DATA START
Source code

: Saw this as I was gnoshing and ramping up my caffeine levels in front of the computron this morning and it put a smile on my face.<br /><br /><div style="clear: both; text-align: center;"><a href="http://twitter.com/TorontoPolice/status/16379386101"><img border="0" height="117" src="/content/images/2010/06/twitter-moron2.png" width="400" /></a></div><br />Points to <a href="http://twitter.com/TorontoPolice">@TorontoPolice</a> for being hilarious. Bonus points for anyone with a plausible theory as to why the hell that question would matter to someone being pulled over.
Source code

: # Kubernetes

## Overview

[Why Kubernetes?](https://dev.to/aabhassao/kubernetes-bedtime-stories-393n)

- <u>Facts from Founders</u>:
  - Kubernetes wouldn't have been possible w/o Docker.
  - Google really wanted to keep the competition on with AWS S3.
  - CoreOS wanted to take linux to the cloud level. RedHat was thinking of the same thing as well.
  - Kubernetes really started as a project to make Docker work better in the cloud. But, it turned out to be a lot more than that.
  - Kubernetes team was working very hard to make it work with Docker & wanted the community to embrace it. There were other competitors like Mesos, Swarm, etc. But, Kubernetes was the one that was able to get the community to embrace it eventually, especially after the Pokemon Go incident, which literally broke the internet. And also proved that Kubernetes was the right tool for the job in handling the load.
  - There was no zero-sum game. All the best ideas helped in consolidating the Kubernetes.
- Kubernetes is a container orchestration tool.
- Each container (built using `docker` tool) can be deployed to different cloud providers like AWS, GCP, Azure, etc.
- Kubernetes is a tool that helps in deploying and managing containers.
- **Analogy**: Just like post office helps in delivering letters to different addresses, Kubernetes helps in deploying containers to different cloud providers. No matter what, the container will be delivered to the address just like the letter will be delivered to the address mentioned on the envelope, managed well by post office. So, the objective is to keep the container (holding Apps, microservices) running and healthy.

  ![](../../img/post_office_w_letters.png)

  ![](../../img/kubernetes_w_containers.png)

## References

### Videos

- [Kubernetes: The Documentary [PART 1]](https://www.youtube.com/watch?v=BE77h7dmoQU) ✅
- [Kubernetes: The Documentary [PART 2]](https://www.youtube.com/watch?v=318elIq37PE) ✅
DATA END
• **PROBLEM DESCRIPTION**
Could you copy every record above exactly as it stands?

• **RESULT OF THIS EXERCISE**
Source code

: Saw this as I was gnoshing and ramping up my caffeine levels in front of the computron this morning and it put a smile on my face.<br /><br /><div style="clear: both; text-align: center;"><a href="http://twitter.com/TorontoPolice/status/16379386101"><img border="0" height="117" src="/content/images/2010/06/twitter-moron2.png" width="400" /></a></div><br />Points to <a href="http://twitter.com/TorontoPolice">@TorontoPolice</a> for being hilarious. Bonus points for anyone with a plausible theory as to why the hell that question would matter to someone being pulled over.
Source code

: # Kubernetes

## Overview

[Why Kubernetes?](https://dev.to/aabhassao/kubernetes-bedtime-stories-393n)

- <u>Facts from Founders</u>:
  - Kubernetes wouldn't have been possible w/o Docker.
  - Google really wanted to keep the competition on with AWS S3.
  - CoreOS wanted to take linux to the cloud level. RedHat was thinking of the same thing as well.
  - Kubernetes really started as a project to make Docker work better in the cloud. But, it turned out to be a lot more than that.
  - Kubernetes team was working very hard to make it work with Docker & wanted the community to embrace it. There were other competitors like Mesos, Swarm, etc. But, Kubernetes was the one that was able to get the community to embrace it eventually, especially after the Pokemon Go incident, which literally broke the internet. And also proved that Kubernetes was the right tool for the job in handling the load.
  - There was no zero-sum game. All the best ideas helped in consolidating the Kubernetes.
- Kubernetes is a container orchestration tool.
- Each container (built using `docker` tool) can be deployed to different cloud providers like AWS, GCP, Azure, etc.
- Kubernetes is a tool that helps in deploying and managing containers.
- **Analogy**: Just like post office helps in delivering letters to different addresses, Kubernetes helps in deploying containers to different cloud providers. No matter what, the container will be delivered to the address just like the letter will be delivered to the address mentioned on the envelope, managed well by post office. So, the objective is to keep the container (holding Apps, microservices) running and healthy.

  ![](../../img/post_office_w_letters.png)

  ![](../../img/kubernetes_w_containers.png)

## References

### Videos

- [Kubernetes: The Documentary [PART 1]](https://www.youtube.com/watch?v=BE77h7dmoQU) ✅
- [Kubernetes: The Documentary [PART 2]](https://www.youtube.com/watch?v=318elIq37PE) ✅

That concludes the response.